Given a range of integers i.e. [L,R] asks him to find the count of such integer i where L ≤ i ≤ R and binary representation of i contains the pattern 110 as a substring.
1 ≤ T ≤ 100 1 ≤ L ≤ R ≤ 10^18
Input :
3
5 16
20 50
1 100
Output:
4
15
48
Hoping you have some knowledge of digit dp.
So tackle the problem like this:
ans = count from 0 to R - count from 0 to L - 1
now you have a simple problem of counting the numbers from 0 to X which have the pattern 110
convert X to binary…
Instead of digits from 0 to 9 you have digits 0 and 1 only.

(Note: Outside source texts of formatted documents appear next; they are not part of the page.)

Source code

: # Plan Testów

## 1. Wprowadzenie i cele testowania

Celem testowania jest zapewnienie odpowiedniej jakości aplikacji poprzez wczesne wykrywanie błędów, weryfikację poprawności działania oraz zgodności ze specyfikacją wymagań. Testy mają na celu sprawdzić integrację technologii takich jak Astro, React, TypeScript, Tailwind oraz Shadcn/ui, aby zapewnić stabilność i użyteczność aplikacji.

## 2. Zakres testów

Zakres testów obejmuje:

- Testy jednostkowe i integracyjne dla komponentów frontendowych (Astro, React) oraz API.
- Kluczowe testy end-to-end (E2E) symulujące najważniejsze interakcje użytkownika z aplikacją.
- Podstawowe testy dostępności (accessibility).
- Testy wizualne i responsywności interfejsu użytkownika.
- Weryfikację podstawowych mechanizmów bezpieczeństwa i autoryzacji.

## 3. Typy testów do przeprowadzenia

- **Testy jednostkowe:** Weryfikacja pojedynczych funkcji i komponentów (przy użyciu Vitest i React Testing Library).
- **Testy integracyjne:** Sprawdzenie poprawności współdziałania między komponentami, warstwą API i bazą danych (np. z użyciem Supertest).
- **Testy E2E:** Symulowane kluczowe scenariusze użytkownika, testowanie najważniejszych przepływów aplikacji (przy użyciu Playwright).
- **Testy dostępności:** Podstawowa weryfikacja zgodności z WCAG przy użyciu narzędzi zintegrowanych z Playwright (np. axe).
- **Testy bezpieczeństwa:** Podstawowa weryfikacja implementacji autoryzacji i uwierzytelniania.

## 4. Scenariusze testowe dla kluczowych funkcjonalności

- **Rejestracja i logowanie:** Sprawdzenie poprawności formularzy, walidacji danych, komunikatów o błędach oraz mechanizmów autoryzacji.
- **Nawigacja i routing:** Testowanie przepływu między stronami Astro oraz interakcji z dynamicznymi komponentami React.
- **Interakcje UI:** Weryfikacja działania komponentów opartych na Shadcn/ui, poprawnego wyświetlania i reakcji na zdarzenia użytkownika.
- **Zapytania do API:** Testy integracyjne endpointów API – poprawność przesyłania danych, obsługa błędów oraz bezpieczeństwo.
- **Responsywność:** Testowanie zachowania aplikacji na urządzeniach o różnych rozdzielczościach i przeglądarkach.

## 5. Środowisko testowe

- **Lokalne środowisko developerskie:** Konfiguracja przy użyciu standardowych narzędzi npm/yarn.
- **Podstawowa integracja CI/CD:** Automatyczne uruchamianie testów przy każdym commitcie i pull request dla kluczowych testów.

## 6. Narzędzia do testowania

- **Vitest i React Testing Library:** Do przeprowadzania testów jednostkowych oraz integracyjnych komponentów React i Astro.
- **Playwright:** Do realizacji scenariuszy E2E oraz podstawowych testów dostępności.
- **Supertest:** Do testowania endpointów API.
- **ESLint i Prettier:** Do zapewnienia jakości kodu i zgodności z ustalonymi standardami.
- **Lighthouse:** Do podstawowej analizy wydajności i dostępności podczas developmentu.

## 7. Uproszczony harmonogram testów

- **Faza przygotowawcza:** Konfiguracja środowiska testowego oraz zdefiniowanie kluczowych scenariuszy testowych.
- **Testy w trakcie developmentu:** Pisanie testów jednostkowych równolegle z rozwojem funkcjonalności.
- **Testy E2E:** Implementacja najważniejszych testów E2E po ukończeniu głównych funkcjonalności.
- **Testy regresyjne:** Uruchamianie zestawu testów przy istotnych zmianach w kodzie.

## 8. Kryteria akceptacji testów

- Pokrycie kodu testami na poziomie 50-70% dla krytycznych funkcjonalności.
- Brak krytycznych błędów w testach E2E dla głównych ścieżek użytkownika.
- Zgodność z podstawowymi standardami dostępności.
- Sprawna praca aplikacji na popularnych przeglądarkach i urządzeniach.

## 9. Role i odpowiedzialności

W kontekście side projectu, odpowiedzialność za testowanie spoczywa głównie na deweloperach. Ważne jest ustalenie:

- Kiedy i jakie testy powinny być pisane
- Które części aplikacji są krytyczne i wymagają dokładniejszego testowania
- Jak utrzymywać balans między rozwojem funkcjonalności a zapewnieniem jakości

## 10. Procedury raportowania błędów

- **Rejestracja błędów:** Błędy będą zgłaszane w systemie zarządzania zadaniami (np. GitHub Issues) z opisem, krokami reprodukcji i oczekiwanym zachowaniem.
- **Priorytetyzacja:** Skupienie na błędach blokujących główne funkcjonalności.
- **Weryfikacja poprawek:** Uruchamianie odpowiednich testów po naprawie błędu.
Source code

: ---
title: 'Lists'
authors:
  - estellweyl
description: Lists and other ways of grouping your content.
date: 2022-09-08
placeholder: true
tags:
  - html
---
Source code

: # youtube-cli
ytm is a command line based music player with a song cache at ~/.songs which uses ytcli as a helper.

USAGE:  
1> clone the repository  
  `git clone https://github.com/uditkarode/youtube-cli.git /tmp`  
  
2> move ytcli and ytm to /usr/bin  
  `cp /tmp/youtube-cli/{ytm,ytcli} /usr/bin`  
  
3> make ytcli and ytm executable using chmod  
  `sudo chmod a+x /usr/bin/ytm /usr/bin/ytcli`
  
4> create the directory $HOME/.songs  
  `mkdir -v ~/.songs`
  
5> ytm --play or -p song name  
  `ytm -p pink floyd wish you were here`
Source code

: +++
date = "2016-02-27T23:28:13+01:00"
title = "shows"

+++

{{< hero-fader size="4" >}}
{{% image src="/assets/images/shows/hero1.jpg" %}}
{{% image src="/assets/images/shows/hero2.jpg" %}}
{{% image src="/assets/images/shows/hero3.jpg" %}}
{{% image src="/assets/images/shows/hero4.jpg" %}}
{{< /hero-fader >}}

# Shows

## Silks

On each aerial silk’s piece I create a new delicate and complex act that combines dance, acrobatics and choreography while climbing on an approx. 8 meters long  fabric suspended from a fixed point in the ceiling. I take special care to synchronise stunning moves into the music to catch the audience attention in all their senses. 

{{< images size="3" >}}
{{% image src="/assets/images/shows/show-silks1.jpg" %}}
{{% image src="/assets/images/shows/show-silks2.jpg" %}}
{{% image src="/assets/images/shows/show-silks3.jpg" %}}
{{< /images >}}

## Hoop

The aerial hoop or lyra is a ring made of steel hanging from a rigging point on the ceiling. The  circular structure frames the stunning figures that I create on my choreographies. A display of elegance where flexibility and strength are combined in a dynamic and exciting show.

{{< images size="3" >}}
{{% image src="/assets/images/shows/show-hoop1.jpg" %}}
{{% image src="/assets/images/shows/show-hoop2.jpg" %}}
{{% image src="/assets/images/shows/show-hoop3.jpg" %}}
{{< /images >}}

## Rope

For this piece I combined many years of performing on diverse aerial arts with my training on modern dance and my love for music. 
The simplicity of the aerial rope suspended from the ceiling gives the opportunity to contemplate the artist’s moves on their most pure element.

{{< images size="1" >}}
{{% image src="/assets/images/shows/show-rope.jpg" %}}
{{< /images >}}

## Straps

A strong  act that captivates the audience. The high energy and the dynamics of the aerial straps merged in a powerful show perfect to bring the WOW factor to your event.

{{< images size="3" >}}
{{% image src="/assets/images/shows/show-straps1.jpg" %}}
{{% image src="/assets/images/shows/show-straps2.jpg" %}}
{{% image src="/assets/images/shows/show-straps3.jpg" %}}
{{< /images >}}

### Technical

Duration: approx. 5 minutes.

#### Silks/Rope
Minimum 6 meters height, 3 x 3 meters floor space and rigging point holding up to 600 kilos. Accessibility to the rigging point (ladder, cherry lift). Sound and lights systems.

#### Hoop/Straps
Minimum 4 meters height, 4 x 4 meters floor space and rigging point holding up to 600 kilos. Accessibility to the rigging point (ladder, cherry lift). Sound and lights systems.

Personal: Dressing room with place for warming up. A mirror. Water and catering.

now this becomes a standard types.
dp states :
int idx = current bit that you want to place
int prev = previous bit
int prev2 = previous of previous bit
bool found = if pattern has been previously found or not
bool flag = just to see if the current number is smaller or not
so if prev2 == 1 and prev == 1 and current number placed is 0 , increment the count by 1 and solve for the next bits.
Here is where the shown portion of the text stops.